----- Supplied data

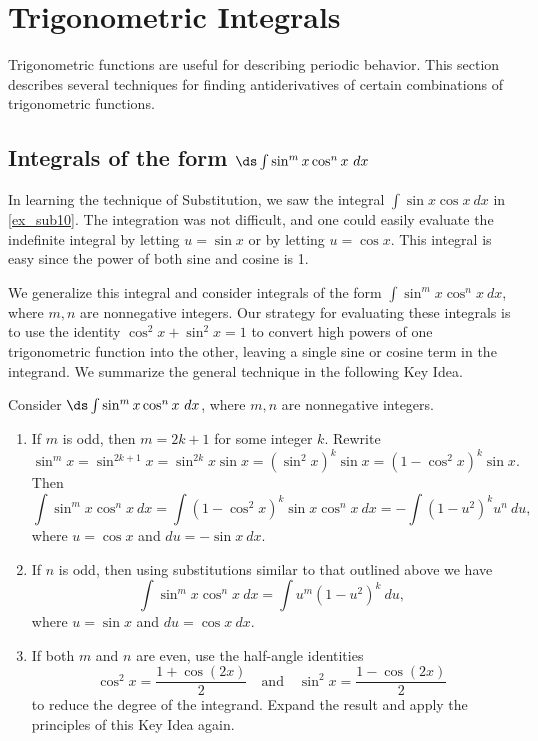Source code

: 

\section{Trigonometric Integrals}\label{sec:trigint}

Trigonometric functions are useful for describing periodic behavior. This section describes several techniques for finding antiderivatives of certain combinations of trigonometric functions.

\subsection{\texorpdfstring{Integrals of the form $\ds \int \sin^m x\cos^n x\ dx$}{Integrands of the form (sin x)\^{}m (cos x)\^{}n}}

In learning the technique of Substitution, we saw the integral $\int \sin x\cos x\ dx$ in \autoref{ex_sub10}. The integration was not difficult, and one could easily evaluate the indefinite integral by letting $u=\sin x$ or by letting $u = \cos x$. This integral is easy since the power of both sine and cosine is 1.

We generalize this integral and consider integrals of the form $\int \sin^mx\cos^nx\ dx$, where $m,n$ are nonnegative integers. Our strategy for evaluating these integrals is to use the identity $\cos^2x+\sin^2x=1$ to convert high powers of one trigonometric function into the other, leaving a single sine or cosine term in the integrand. We summarize the general technique in the following Key Idea.


{
\begin{keyidea}\label{idea:trig_int_1}
Consider $\ds \int \sin^mx\cos^nx\ dx$, where $m,n$ are nonnegative integers.
\begin{enumerate}
	\item	If $m$ is odd, then $m=2k+1$ for some integer $k$. Rewrite \small
		\[
		\sin^mx = \sin^{2k+1}x = \sin^{2k}x\sin x = (\sin^2x)^k\sin x = (1-\cos^2x)^k\sin x.
		\]
		\normalsize Then \small
		\[
		\int \sin^mx\cos^nx\ dx = \int (1-\cos^2x)^k\sin x\cos^nx\ dx = -\int (1-u^2)^ku^n\ du,
		\]
		\normalsize where $u = \cos x$ and $du = -\sin x\ dx$. 
	\item	If $n$ is odd, then using substitutions similar to that outlined above we have \small
		\[\int \sin^mx\cos^nx\ dx = \int u^m(1-u^2)^k\ du,\]
		\normalsize where $u = \sin x$ and $du = \cos x\ dx$.
	\item	If both $m$ and $n$ are even, use the half-angle identities \small
		\[
		\cos^2x = \frac{1+\cos (2x)}{2} \quad \text{and}\quad \sin^2x = \frac{1-\cos(2x)}2
		\]
		\normalsize to reduce the degree of the integrand. Expand the result and apply the principles of this Key Idea again.
	\end{enumerate}
\end{keyidea}
}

----------

Aim of the task ->
Every record above must be given again exactly; drop the pictures.

Solution to this exercise ->
Source code

: 

\section{Trigonometric Integrals}\label{sec:trigint}

Trigonometric functions are useful for describing periodic behavior. This section describes several techniques for finding antiderivatives of certain combinations of trigonometric functions.

\subsection{\texorpdfstring{Integrals of the form $\ds \int \sin^m x\cos^n x\ dx$}{Integrands of the form (sin x)\^{}m (cos x)\^{}n}}

In learning the technique of Substitution, we saw the integral $\int \sin x\cos x\ dx$ in \autoref{ex_sub10}. The integration was not difficult, and one could easily evaluate the indefinite integral by letting $u=\sin x$ or by letting $u = \cos x$. This integral is easy since the power of both sine and cosine is 1.

We generalize this integral and consider integrals of the form $\int \sin^mx\cos^nx\ dx$, where $m,n$ are nonnegative integers. Our strategy for evaluating these integrals is to use the identity $\cos^2x+\sin^2x=1$ to convert high powers of one trigonometric function into the other, leaving a single sine or cosine term in the integrand. We summarize the general technique in the following Key Idea.


{
\begin{keyidea}\label{idea:trig_int_1}
Consider $\ds \int \sin^mx\cos^nx\ dx$, where $m,n$ are nonnegative integers.
\begin{enumerate}
	\item	If $m$ is odd, then $m=2k+1$ for some integer $k$. Rewrite \small
		\[
		\sin^mx = \sin^{2k+1}x = \sin^{2k}x\sin x = (\sin^2x)^k\sin x = (1-\cos^2x)^k\sin x.
		\]
		\normalsize Then \small
		\[
		\int \sin^mx\cos^nx\ dx = \int (1-\cos^2x)^k\sin x\cos^nx\ dx = -\int (1-u^2)^ku^n\ du,
		\]
		\normalsize where $u = \cos x$ and $du = -\sin x\ dx$. 
	\item	If $n$ is odd, then using substitutions similar to that outlined above we have \small
		\[\int \sin^mx\cos^nx\ dx = \int u^m(1-u^2)^k\ du,\]
		\normalsize where $u = \sin x$ and $du = \cos x\ dx$.
	\item	If both $m$ and $n$ are even, use the half-angle identities \small
		\[
		\cos^2x = \frac{1+\cos (2x)}{2} \quad \text{and}\quad \sin^2x = \frac{1-\cos(2x)}2
		\]
		\normalsize to reduce the degree of the integrand. Expand the result and apply the principles of this Key Idea again.
	\end{enumerate}
\end{keyidea}
}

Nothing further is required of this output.